Le choix du nom « slam » s’est imposé d’une manière insolite. En effet, l’initiateur du mouvement Marc Smith qui animait des soirées décalées dans un bar à Chicago dans les années 80 avait déclaré lors d’une rencontre à Paris en 2008 à l’atelier de slam poésie du Centre Mercoeur (Paris 20e) avoir trouvé le titre de son spectacle quand un journaliste le pressait de lui donner un nom. Il regardait à ce moment-là un match de baseball à la télévision pendant lequel il aurait entendu le mot « slam » qui signifie « claque ». C’est ainsi que Marc Smith nomma son spectacle « Poetry Slam » (Slam poésie »). On observe alors une certaine effervescence, mais c’est surtout à partir de 1998 et de la diffusion du film Slam, de l’Américain Marc Levin que naissent des vocations qui évacueront de plus en plus la notion de compétition.

 





En France

 

La culture Slam a posé ses premières rimes à Paris en 1995 au Club Club, un bar de Pigalle. Le noyau dur du slam était alors formé de plusieurs interprètes et rappeurs dont Nada, Pilote le Hot et Mc Clean. Mais à cette époque, le slam ne s’était pas encore imposé comme style à part entière, chose qui rendait difficile sa distinction avec le rap.
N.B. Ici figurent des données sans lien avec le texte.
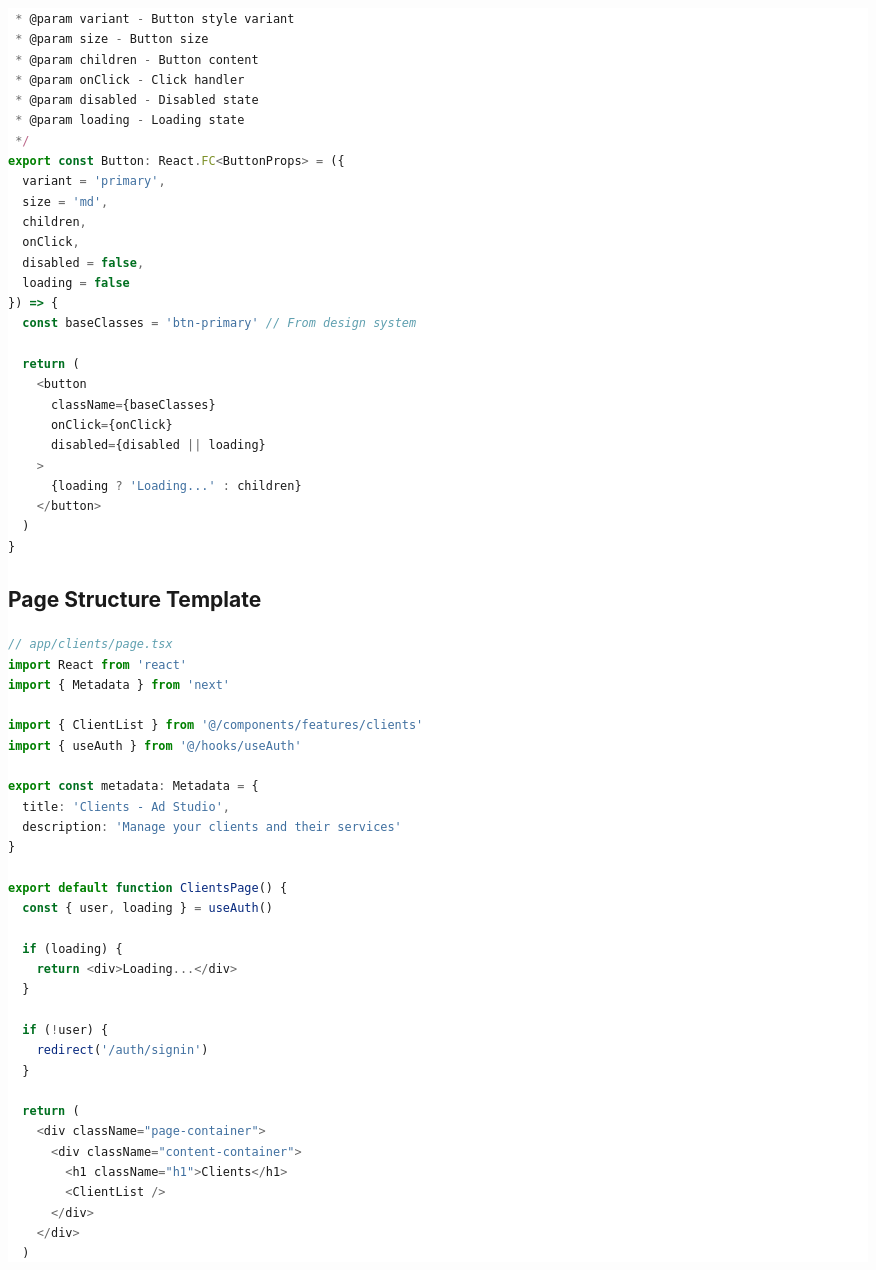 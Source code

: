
 ```typescript
 * @param variant - Button style variant
 * @param size - Button size
 * @param children - Button content
 * @param onClick - Click handler
 * @param disabled - Disabled state
 * @param loading - Loading state
 */
export const Button: React.FC<ButtonProps> = ({
  variant = 'primary',
  size = 'md',
  children,
  onClick,
  disabled = false,
  loading = false
}) => {
  const baseClasses = 'btn-primary' // From design system
  
  return (
    <button
      className={baseClasses}
      onClick={onClick}
      disabled={disabled || loading}
    >
      {loading ? 'Loading...' : children}
    </button>
  )
}
```

## Page Structure Template
```typescript
// app/clients/page.tsx
import React from 'react'
import { Metadata } from 'next'

import { ClientList } from '@/components/features/clients'
import { useAuth } from '@/hooks/useAuth'

export const metadata: Metadata = {
  title: 'Clients - Ad Studio',
  description: 'Manage your clients and their services'
}

export default function ClientsPage() {
  const { user, loading } = useAuth()

  if (loading) {
    return <div>Loading...</div>
  }

  if (!user) {
    redirect('/auth/signin')
  }

  return (
    <div className="page-container">
      <div className="content-container">
        <h1 className="h1">Clients</h1>
        <ClientList />
      </div>
    </div>
  )
``` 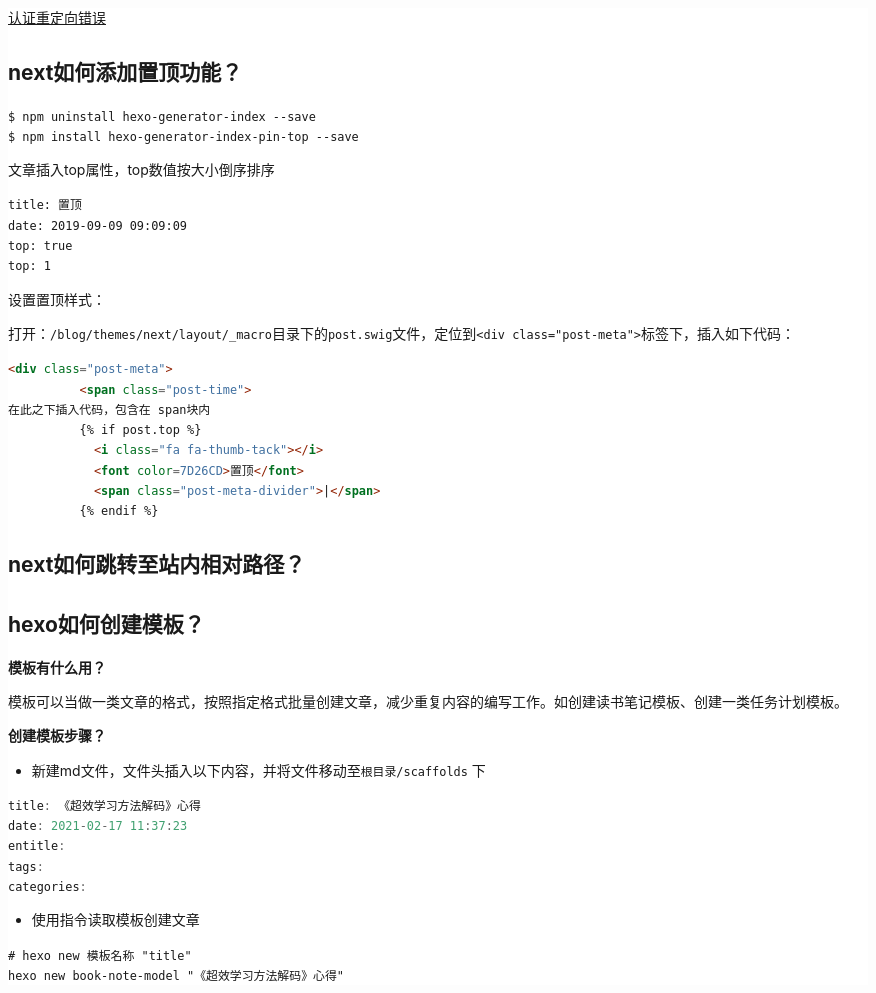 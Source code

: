 [认证重定向错误](https://github.com/imsun/gitment/issues/16#)

## next如何添加置顶功能？

```shell
$ npm uninstall hexo-generator-index --save
$ npm install hexo-generator-index-pin-top --save
```

文章插入top属性，top数值按大小倒序排序

```shell
title: 置顶
date: 2019-09-09 09:09:09
top: true
top: 1
```

设置置顶样式：

打开：`/blog/themes/next/layout/_macro`目录下的`post.swig`文件，定位到`<div class="post-meta">`标签下，插入如下代码：

```html
<div class="post-meta">
          <span class="post-time">
在此之下插入代码，包含在 span块内        
          {% if post.top %}
            <i class="fa fa-thumb-tack"></i>
            <font color=7D26CD>置顶</font>
            <span class="post-meta-divider">|</span>
          {% endif %}
```

## next如何跳转至站内相对路径？

## hexo如何创建模板？

**模板有什么用？**

模板可以当做一类文章的格式，按照指定格式批量创建文章，减少重复内容的编写工作。如创建读书笔记模板、创建一类任务计划模板。

**创建模板步骤？**

- 新建md文件，文件头插入以下内容，并将文件移动至`根目录/scaffolds` 下

```javascript
title: 《超效学习方法解码》心得
date: 2021-02-17 11:37:23
entitle:
tags:
categories:
```

- 使用指令读取模板创建文章

```shell
# hexo new 模板名称 "title"
hexo new book-note-model "《超效学习方法解码》心得"
```
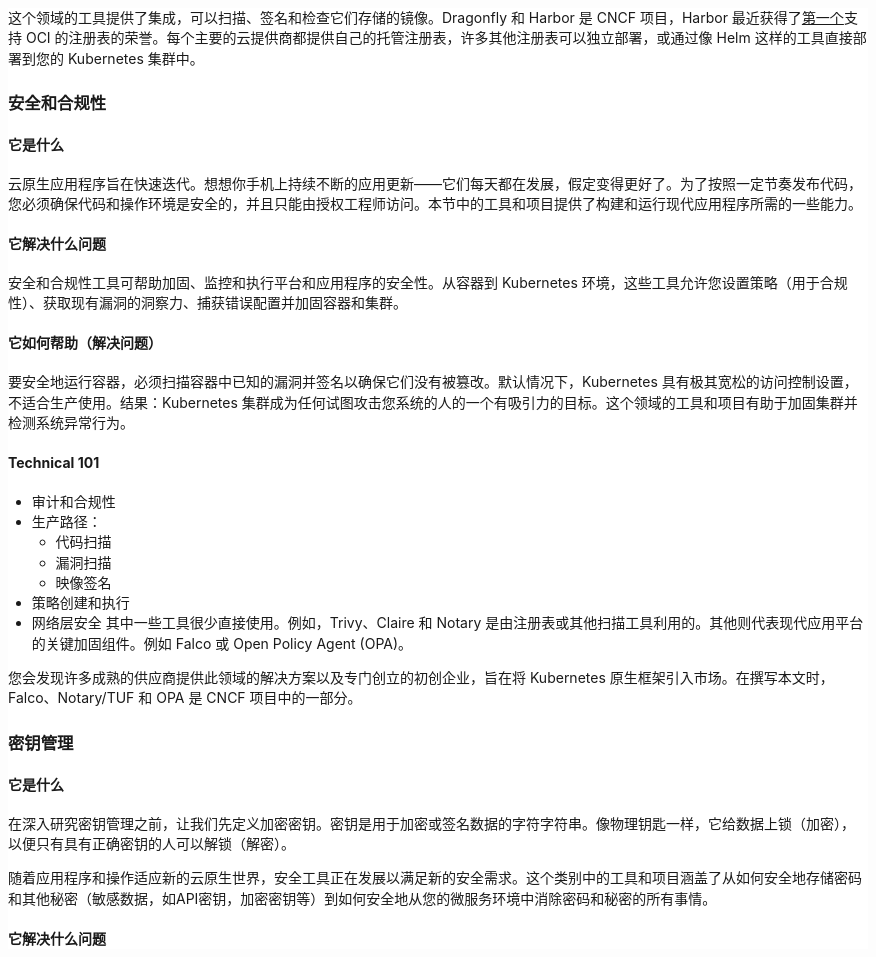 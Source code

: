 这个领域的工具提供了集成，可以扫描、签名和检查它们存储的镜像。Dragonfly 和 Harbor 是 CNCF 项目，Harbor 最近获得了[第一个](https://goharbor.io/blog/harbor-2.0/)支持 OCI 的注册表的荣誉。每个主要的云提供商都提供自己的托管注册表，许多其他注册表可以独立部署，或通过像 Helm 这样的工具直接部署到您的 Kubernetes 集群中。

</section>

<section data-subcategory="Security & Compliance" 
         data-buzzwords="Image scanning, Image signing, Policy enforcement, Audit, Certificate Management">

### 安全和合规性

#### 它是什么

云原生应用程序旨在快速迭代。想想你手机上持续不断的应用更新——它们每天都在发展，假定变得更好了。为了按照一定节奏发布代码，您必须确保代码和操作环境是安全的，并且只能由授权工程师访问。本节中的工具和项目提供了构建和运行现代应用程序所需的一些能力。

#### 它解决什么问题

安全和合规性工具可帮助加固、监控和执行平台和应用程序的安全性。从容器到 Kubernetes 环境，这些工具允许您设置策略（用于合规性）、获取现有漏洞的洞察力、捕获错误配置并加固容器和集群。

#### 它如何帮助（解决问题）

要安全地运行容器，必须扫描容器中已知的漏洞并签名以确保它们没有被篡改。默认情况下，Kubernetes 具有极其宽松的访问控制设置，不适合生产使用。结果：Kubernetes 集群成为任何试图攻击您系统的人的一个有吸引力的目标。这个领域的工具和项目有助于加固集群并检测系统异常行为。

#### Technical 101

* 审计和合规性
* 生产路径：
  * 代码扫描
  * 漏洞扫描
  * 映像签名
* 策略创建和执行
* 网络层安全
其中一些工具很少直接使用。例如，Trivy、Claire 和 Notary 是由注册表或其他扫描工具利用的。其他则代表现代应用平台的关键加固组件。例如 Falco 或 Open Policy Agent (OPA)。

您会发现许多成熟的供应商提供此领域的解决方案以及专门创立的初创企业，旨在将 Kubernetes 原生框架引入市场。在撰写本文时，Falco、Notary/TUF 和 OPA 是 CNCF 项目中的一部分。

</section>

<section data-subcategory="Key Management" 
         data-buzzwords="AuthN and AuthZ, Identity, Access, Secrets">

### 密钥管理

#### 它是什么

在深入研究密钥管理之前，让我们先定义加密密钥。密钥是用于加密或签名数据的字符字符串。像物理钥匙一样，它给数据上锁（加密），以便只有具有正确密钥的人可以解锁（解密）。

随着应用程序和操作适应新的云原生世界，安全工具正在发展以满足新的安全需求。这个类别中的工具和项目涵盖了从如何安全地存储密码和其他秘密（敏感数据，如API密钥，加密密钥等）到如何安全地从您的微服务环境中消除密码和秘密的所有事情。

#### 它解决什么问题
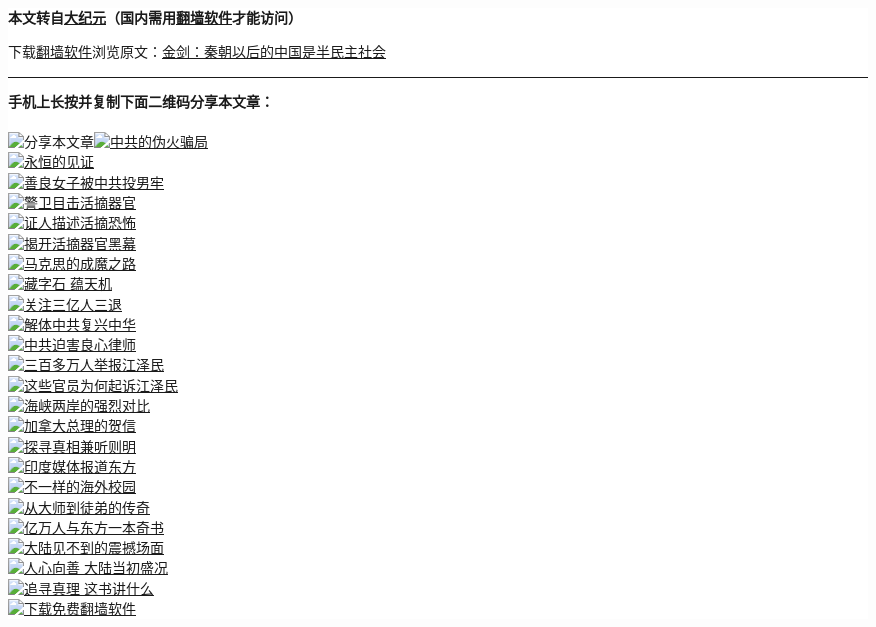 
<strong>本文转自<a href="https://www.epochtimes.com">大纪元</a>（国内需用<a href="https://github.com/19920513/www/blob/master/README.md#8">翻墙软件</a>才能访问）</strong><p>下载<a href="https://github.com/19920513/www/blob/master/README.md#8">翻墙软件</a>浏览原文：<a href="https://www.epochtimes.com/gb/18/1/5/n10026687.htm">金剑：秦朝以后的中国是半民主社会</a></p><hr>

<strong>手机上长按并复制下面二维码分享本文章：</strong><br><br><img src="https://chart.apis.google.com/chart?cht=qr&chs=240x240&choe=UTF-8&chld=M|2&chl=https://github.com/19920513/djy/blob/master/gb/18/1/5/n10026687.md%231" title="分享本文章"></td><td VALIGN=TOP><a href="https://github.com/19920513/djy/blob/master/gb/16/1/21/n4622075.md?dfh#1" target="_blank"><img src="https://raw.githubusercontent.com/19920513/djy/master/gb/300/wei-f1.jpg" title="中共的伪火骗局"  alt="中共的伪火骗局"></a><br><a href="https://github.com/19920513/www/blob/master/README.md?dfh#9" target="_blank"><img src="https://raw.githubusercontent.com/19920513/djy/master/gb/300/yong-h.jpg" title="永恒的见证"  alt="永恒的见证"></a><br><a href="https://github.com/19920513/djy/blob/master/gb/13/9/29/n3974789.md?dfh#1" target="_blank"><img src="https://raw.githubusercontent.com/19920513/djy/master/gb/300/shang-lnz.jpg" title="善良女子被中共投男牢"  alt="善良女子被中共投男牢"></a><br><a href="https://github.com/19920513/djy/blob/master/gb/16/3/16/n4663449.md?dfh#1" target="_blank"><img src="https://raw.githubusercontent.com/19920513/djy/master/gb/300/huo-z3.jpg" title="警卫目击活摘器官"  alt="警卫目击活摘器官"></a><br><a href="https://github.com/19920513/djy/blob/master/gb/16/8/7/n8177641.md?dfh#1" target="_blank"><img src="https://raw.githubusercontent.com/19920513/djy/master/gb/300/huo-z4.jpg" title="证人描述活摘恐怖"  alt="证人描述活摘恐怖"></a><br><a href="https://github.com/19920513/djy/blob/master/gb/10/4/19/n2881569.md?dfh#1" target="_blank"><img src="https://raw.githubusercontent.com/19920513/djy/master/gb/300/huo-z1.jpg" title="揭开活摘器官黑幕"  alt="揭开活摘器官黑幕"></a><br><a href="https://github.com/19920513/djy/blob/master/gb/10/11/7/n3077476.md?dfh#1" target="_blank"><img src="https://raw.githubusercontent.com/19920513/djy/master/gb/300/ma-ks.jpg" title="马克思的成魔之路"  alt="马克思的成魔之路"></a><br><a href="https://github.com/19920513/djy/blob/master/gb/14/6/9/n4173977.md?dfh#1" target="_blank"><img src="https://raw.githubusercontent.com/19920513/djy/master/gb/300/chang-zs.jpg" title="藏字石 蕴天机"  alt="藏字石 蕴天机"></a><br><a href="https://github.com/19920513/djy/blob/master/gb/18/5/10/n10381511.md?dfh#1" target="_blank"><img src="https://raw.githubusercontent.com/19920513/djy/master/gb/300/st1.jpg" title="关注三亿人三退"  alt="关注三亿人三退"></a><br><a href="https://github.com/19920513/djy/blob/master/gb/18/3/21/n10237682.md?dfh#1" target="_blank"><img src="https://raw.githubusercontent.com/19920513/djy/master/gb/300/jie-t.jpg" title="解体中共复兴中华"  alt="解体中共复兴中华"></a><br><a href="https://github.com/19920513/djy/blob/master/gb/9/2/9/n2422991.md?dfh#1" target="_blank"><img src="https://raw.githubusercontent.com/19920513/djy/master/gb/300/gao-zs.jpg" title="中共迫害良心律师"  alt="中共迫害良心律师"></a><br><a href="https://github.com/19920513/djy/blob/master/gb/18/12/9/n10900044.md?dfh#1" target="_blank"><img src="https://raw.githubusercontent.com/19920513/djy/master/gb/300/sj1.jpg" title="三百多万人举报江泽民"  alt="三百多万人举报江泽民"></a><br><a href="https://github.com/19920513/djy/blob/master/gb/18/8/28/n10672014.md?dfh#1" target="_blank"><img src="https://raw.githubusercontent.com/19920513/djy/master/gb/300/sj2.jpg" title="这些官员为何起诉江泽民"  alt="这些官员为何起诉江泽民"></a><br><a href="https://github.com/19920513/djy/blob/master/gb/8/12/18/n2367165.md?dfh#1" target="_blank"><img src="https://raw.githubusercontent.com/19920513/djy/master/gb/300/liangan.jpg" title="海峡两岸的强烈对比"  alt="海峡两岸的强烈对比"></a><br><a href="https://github.com/19920513/djy/blob/master/gb/15/12/10/n4593139.md?dfh#1" target="_blank"><img src="https://raw.githubusercontent.com/19920513/djy/master/gb/300/jia-ndzl.jpg" title="加拿大总理的贺信"  alt="加拿大总理的贺信"></a><br><a href="https://github.com/19920513/djy/blob/master/gb/11/6/17/n3289382.md?dfh#1" target="_blank"><img src="https://raw.githubusercontent.com/19920513/djy/master/gb/300/xiao-wd.jpg" title="探寻真相兼听则明"  alt="探寻真相兼听则明"></a><br><a href="https://github.com/19920513/djy/blob/master/gb/18/10/27/n10812623.md?dfh#1" target="_blank"><img src="https://raw.githubusercontent.com/19920513/djy/master/gb/300/yindu.jpg" title="印度媒体报道东方"  alt="印度媒体报道东方"></a><br><a href="https://github.com/19920513/djy/blob/master/gb/18/6/9/n10469652.md?dfh#1" target="_blank"><img src="https://raw.githubusercontent.com/19920513/djy/master/gb/300/xie-j.jpg" title="不一样的海外校园"  alt="不一样的海外校园"></a><br><a href="https://github.com/19920513/djy/blob/master/gb/7/4/5/n1669415.md?dfh#1" target="_blank"><img src="https://raw.githubusercontent.com/19920513/djy/master/gb/300/li-up.jpg" title="从大师到徒弟的传奇"  alt="从大师到徒弟的传奇"></a><br><a href="https://github.com/19920513/djy/blob/master/gb/17/5/26/n9191512.md?dfh#1" target="_blank"><img src="https://raw.githubusercontent.com/19920513/djy/master/gb/300/zfl2.jpg" title="亿万人与东方一本奇书"  alt="亿万人与东方一本奇书"></a><br><a href="https://github.com/19920513/djy/blob/master/gb/13/11/27/n4020290.md?dfh#1" target="_blank"><img src="https://raw.githubusercontent.com/19920513/djy/master/gb/300/zhen-h.jpg" title="大陆见不到的震撼场面"  alt="大陆见不到的震撼场面"></a><br><a href="https://github.com/19920513/djy/blob/master/gb/15/7/17/n4482910.md?dfh#1" target="_blank"><img src="https://raw.githubusercontent.com/19920513/djy/master/gb/300/dalu-sk.jpg" title="人心向善 大陆当初盛况"  alt="人心向善 大陆当初盛况"></a><br><a href="https://github.com/19920513/djy/blob/master/gb/19/1/5/n10955468.md?dfh#1" target="_blank"><img src="https://raw.githubusercontent.com/19920513/djy/master/gb/300/zfl1.jpg" title="追寻真理 这书讲什么"  alt="追寻真理 这书讲什么"></a><br><a href="https://github.com/19920513/www/blob/master/README.md?dfh#1" target="_blank"><img src="https://raw.githubusercontent.com/19920513/djy/master/gb/300/fq1.jpg" title="下载免费翻墙软件"  alt="下载免费翻墙软件"></a><br></td></tr></table>
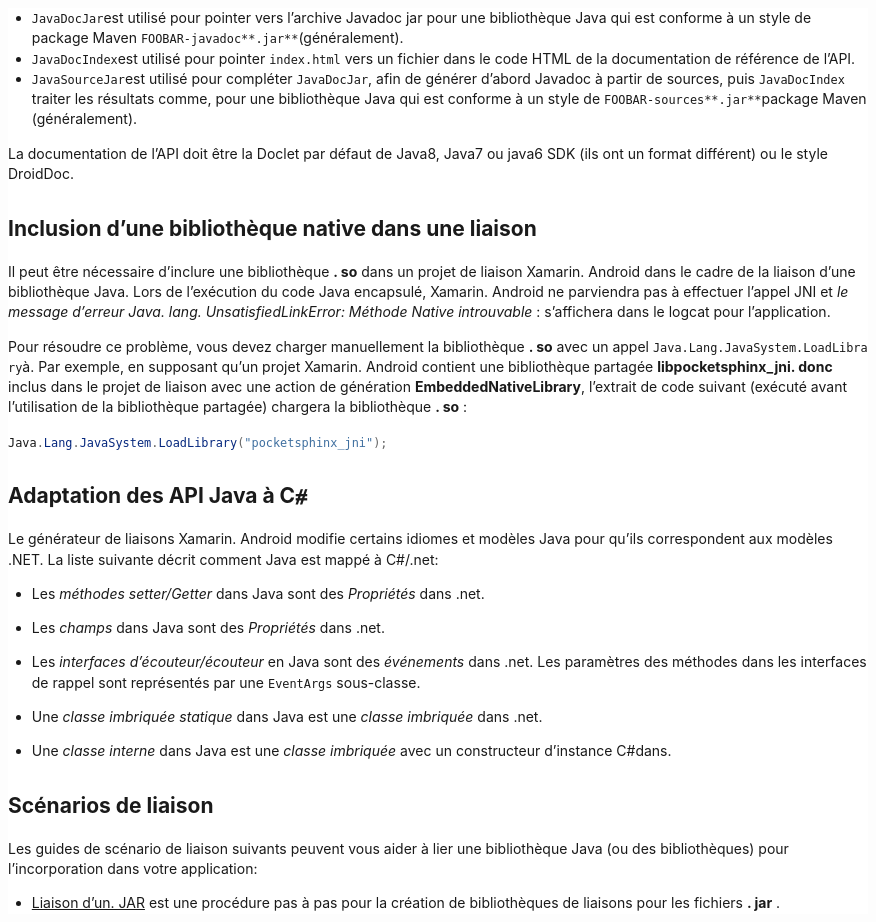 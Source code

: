 - `JavaDocJar`est utilisé pour pointer vers l’archive Javadoc jar pour une bibliothèque Java qui est conforme à un style de package Maven `FOOBAR-javadoc**.jar**`(généralement).
- `JavaDocIndex`est utilisé pour pointer `index.html` vers un fichier dans le code HTML de la documentation de référence de l’API.
- `JavaSourceJar`est utilisé pour compléter `JavaDocJar`, afin de générer d’abord Javadoc à partir de sources, puis `JavaDocIndex`traiter les résultats comme, pour une bibliothèque Java qui est conforme à un style de `FOOBAR-sources**.jar**`package Maven (généralement).

La documentation de l’API doit être la Doclet par défaut de Java8, Java7 ou java6 SDK (ils ont un format différent) ou le style DroidDoc.

## <a name="including-a-native-library-in-a-binding"></a>Inclusion d’une bibliothèque native dans une liaison

Il peut être nécessaire d’inclure une bibliothèque **. so** dans un projet de liaison Xamarin. Android dans le cadre de la liaison d’une bibliothèque Java. Lors de l’exécution du code Java encapsulé, Xamarin. Android ne parviendra pas à effectuer l’appel JNI et _le message d’erreur Java. lang. UnsatisfiedLinkError: Méthode Native introuvable_ : s’affichera dans le logcat pour l’application.

Pour résoudre ce problème, vous devez charger manuellement la bibliothèque **. so** avec un appel `Java.Lang.JavaSystem.LoadLibrary`à. Par exemple, en supposant qu’un projet Xamarin. Android contient une bibliothèque partagée **libpocketsphinx_jni. donc** inclus dans le projet de liaison avec une action de génération **EmbeddedNativeLibrary**, l’extrait de code suivant (exécuté avant l’utilisation de la bibliothèque partagée) chargera la bibliothèque **. so** :

```csharp
Java.Lang.JavaSystem.LoadLibrary("pocketsphinx_jni");
```

## <a name="adapting-java-apis-to-ceparsl"></a>Adaptation des API Java à C&eparsl;

Le générateur de liaisons Xamarin. Android modifie certains idiomes et modèles Java pour qu’ils correspondent aux modèles .NET. La liste suivante décrit comment Java est mappé à C#/.net:

- Les _méthodes setter/Getter_ dans Java sont des _Propriétés_ dans .net.

- Les _champs_ dans Java sont des _Propriétés_ dans .net.

- Les _interfaces d’écouteur/écouteur_ en Java sont des _événements_ dans .net. Les paramètres des méthodes dans les interfaces de rappel sont représentés par une `EventArgs` sous-classe.

- Une _classe imbriquée statique_ dans Java est une _classe imbriquée_ dans .net.

- Une _classe interne_ dans Java est une _classe imbriquée_ avec un constructeur d’instance C#dans.



## <a name="binding-scenarios"></a>Scénarios de liaison

Les guides de scénario de liaison suivants peuvent vous aider à lier une bibliothèque Java (ou des bibliothèques) pour l’incorporation dans votre application:

- [Liaison d’un. JAR](~/android/platform/binding-java-library/binding-a-jar.md) est une procédure pas à pas pour la création de bibliothèques de liaisons pour les fichiers **. jar** .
Aujourd’hui, même s’il cherche encore à revendiquer sa place parmi les différentes disciplines, le slam tend à s’imposer comme LA forme d’expression des grands centres urbains par excellence!


Le slam qui, principalement n’avait aucune ambition commerciale, est révélé au grand jour par le truchement de quelques grands noms de la poésie urbaine tels que Grand Corps Malade, Abd Al Malik ou encore .


Ces artistes qui ont fait connaître ce genre à un plus large public, utilisent des thèmes liés à la politique ou au social pour interpeller un public venu de tous horizons.


Abd Al Malik dont les textes militants s’inspirent beaucoup des fondements des vertus de la spiritualité et de la religion, préconise à travers son slam la paix pour un « vivre ensemble ».


Son militantisme a d’ailleurs dépassé les limites du slam en touchant le monde de l’édition. Sans être radical, il transpose dans ses livres, les idées contenues dans ses poèmes.


L’engagement de Grand Corps Malade qui est sans doute le plus célèbre slammeur de la langue française, touche souvent au social. Cet artiste originaire de Seine-Saint-Denis dénonce l’état déplorable du niveau d’instruction dans certaines banlieues parisiennes. A qui la faute? L’Éducation Nationale qui néglige certaines écoles fréquentées par des jeunes issus de milieux défavorisés.


Cette culture qui se situe à la frontière de la culture populaire de masse et la culture dite élitiste, ne cesse de recruter des adeptes. L’objectif principal du slam est justement de populariser la poésie. Faire de la poésie un art accessible. Démocratiser une culture jadis tournée vers une élite restreinte, une élite disposant des outils nécessaires pour comprendre des textes complexes. Or, voilà que le slam produit de la beauté à partir de mots simples sans pour autant faire montre de naïveté. Contrairement au rap qui prône une expression libre sans concession sur la grossièreté, le slam lui, privilégie un rapport moins violent aux mots.


Le slam est-il une version polie du rap? Non, nous diront les slameurs. Car le slam est avant tout une philosophie et une nouvelle façon de s’exprimer sur le monde qui nous entoure.